WHAT IS EXPECTED » Count, in the data that follows, every line with the string "below", and give that count as the whole reply.

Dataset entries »
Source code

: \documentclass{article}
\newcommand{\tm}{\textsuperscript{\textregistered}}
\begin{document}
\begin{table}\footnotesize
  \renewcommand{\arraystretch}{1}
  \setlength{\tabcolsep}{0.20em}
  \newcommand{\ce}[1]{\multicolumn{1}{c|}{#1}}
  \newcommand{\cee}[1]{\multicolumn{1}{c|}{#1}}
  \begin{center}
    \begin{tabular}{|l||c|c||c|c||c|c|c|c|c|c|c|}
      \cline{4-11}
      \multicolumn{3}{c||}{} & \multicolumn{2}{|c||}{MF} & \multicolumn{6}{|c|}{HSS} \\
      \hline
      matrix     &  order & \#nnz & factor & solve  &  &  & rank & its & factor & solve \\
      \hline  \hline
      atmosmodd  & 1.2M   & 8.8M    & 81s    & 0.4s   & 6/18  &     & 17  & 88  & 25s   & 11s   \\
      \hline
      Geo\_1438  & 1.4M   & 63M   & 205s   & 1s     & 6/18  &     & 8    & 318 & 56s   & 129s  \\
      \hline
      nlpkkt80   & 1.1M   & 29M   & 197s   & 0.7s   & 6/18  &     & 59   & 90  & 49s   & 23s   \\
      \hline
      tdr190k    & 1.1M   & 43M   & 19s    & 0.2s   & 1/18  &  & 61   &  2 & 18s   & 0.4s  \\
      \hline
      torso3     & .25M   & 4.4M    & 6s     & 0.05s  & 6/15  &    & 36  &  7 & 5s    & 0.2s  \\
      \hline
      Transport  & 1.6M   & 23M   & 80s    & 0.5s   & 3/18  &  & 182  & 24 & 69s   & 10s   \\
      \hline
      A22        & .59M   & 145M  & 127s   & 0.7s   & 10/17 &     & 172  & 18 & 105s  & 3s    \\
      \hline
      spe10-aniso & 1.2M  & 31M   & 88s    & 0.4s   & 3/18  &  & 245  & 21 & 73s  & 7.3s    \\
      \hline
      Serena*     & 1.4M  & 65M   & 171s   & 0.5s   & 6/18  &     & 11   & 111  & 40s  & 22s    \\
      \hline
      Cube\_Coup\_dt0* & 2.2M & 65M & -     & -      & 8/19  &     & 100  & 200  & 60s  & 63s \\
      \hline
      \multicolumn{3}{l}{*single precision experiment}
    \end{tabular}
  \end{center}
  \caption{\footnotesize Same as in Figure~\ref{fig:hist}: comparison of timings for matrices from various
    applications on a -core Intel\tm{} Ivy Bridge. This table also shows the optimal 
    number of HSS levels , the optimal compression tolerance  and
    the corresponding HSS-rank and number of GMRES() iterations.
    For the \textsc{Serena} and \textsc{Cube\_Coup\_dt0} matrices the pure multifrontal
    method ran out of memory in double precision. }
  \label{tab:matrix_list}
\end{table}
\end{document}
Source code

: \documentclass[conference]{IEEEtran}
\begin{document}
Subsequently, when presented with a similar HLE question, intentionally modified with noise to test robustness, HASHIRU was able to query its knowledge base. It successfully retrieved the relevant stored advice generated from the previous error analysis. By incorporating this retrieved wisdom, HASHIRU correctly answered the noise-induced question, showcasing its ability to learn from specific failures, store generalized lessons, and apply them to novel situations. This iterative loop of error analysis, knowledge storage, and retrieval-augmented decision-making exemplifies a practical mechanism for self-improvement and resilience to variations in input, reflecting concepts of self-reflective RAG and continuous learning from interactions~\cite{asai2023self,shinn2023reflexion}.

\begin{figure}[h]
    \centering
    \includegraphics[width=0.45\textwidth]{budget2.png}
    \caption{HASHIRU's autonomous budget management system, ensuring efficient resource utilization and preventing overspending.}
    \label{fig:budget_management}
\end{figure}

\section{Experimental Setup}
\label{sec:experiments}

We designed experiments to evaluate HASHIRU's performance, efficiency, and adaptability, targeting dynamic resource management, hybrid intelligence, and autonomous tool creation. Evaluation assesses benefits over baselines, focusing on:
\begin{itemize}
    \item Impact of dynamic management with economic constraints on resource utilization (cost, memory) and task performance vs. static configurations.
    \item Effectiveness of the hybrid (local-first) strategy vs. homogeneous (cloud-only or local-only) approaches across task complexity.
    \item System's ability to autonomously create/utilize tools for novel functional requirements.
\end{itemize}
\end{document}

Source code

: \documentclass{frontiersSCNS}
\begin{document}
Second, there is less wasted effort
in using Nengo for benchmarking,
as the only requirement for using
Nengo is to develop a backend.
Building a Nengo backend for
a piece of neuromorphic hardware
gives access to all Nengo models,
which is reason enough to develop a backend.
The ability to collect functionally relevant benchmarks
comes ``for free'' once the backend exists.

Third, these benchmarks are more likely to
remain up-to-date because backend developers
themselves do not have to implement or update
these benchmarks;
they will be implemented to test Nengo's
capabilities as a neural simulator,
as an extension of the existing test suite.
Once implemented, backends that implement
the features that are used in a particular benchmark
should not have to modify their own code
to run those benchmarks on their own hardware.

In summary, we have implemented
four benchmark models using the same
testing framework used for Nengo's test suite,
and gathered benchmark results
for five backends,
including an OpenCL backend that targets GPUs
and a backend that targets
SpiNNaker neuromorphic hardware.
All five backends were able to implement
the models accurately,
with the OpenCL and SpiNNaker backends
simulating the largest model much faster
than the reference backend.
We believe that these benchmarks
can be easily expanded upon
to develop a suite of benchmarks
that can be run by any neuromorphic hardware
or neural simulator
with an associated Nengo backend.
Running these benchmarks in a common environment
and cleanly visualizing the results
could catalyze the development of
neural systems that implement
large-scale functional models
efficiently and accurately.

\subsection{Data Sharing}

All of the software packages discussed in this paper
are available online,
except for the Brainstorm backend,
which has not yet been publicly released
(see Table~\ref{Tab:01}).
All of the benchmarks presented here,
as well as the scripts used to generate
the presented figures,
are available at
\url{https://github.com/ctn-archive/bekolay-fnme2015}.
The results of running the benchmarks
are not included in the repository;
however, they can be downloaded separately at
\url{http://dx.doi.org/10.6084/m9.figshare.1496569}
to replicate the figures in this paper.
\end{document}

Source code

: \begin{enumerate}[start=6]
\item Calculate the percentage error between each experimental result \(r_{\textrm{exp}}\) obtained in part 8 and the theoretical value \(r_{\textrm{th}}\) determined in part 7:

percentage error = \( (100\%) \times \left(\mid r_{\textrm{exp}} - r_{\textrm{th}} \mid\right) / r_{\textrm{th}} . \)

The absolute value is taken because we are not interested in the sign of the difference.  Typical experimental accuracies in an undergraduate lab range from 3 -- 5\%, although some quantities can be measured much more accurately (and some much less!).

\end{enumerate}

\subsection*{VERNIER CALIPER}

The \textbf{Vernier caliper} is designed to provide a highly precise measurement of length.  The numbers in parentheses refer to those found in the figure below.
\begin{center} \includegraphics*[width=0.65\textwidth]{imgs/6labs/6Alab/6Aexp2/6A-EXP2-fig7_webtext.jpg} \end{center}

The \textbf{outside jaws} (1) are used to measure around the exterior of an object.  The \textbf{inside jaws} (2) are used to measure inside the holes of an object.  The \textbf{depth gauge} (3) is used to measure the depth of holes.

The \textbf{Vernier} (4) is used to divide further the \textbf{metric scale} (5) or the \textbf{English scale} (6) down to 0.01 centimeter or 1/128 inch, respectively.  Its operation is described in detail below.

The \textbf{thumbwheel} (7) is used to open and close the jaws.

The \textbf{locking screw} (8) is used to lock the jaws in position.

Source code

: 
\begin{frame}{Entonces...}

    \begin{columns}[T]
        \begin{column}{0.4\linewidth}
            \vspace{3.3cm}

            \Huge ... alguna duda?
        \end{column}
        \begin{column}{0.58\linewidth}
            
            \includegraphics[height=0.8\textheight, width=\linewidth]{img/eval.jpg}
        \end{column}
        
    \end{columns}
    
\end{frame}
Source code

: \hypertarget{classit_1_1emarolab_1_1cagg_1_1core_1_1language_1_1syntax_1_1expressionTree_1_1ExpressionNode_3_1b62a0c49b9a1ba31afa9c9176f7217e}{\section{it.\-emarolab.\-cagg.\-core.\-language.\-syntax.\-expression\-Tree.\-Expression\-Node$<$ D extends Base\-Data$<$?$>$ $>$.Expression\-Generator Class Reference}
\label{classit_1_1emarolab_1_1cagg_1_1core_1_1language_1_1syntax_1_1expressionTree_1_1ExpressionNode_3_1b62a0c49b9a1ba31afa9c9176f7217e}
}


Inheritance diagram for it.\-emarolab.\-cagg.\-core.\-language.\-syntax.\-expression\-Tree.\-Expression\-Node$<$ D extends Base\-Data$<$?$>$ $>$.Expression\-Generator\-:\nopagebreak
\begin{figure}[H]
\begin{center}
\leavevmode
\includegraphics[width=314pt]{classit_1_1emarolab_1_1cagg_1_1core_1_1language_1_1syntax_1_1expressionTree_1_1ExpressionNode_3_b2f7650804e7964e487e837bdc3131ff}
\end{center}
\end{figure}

RESPONSE TO THIS EXERCISE » 2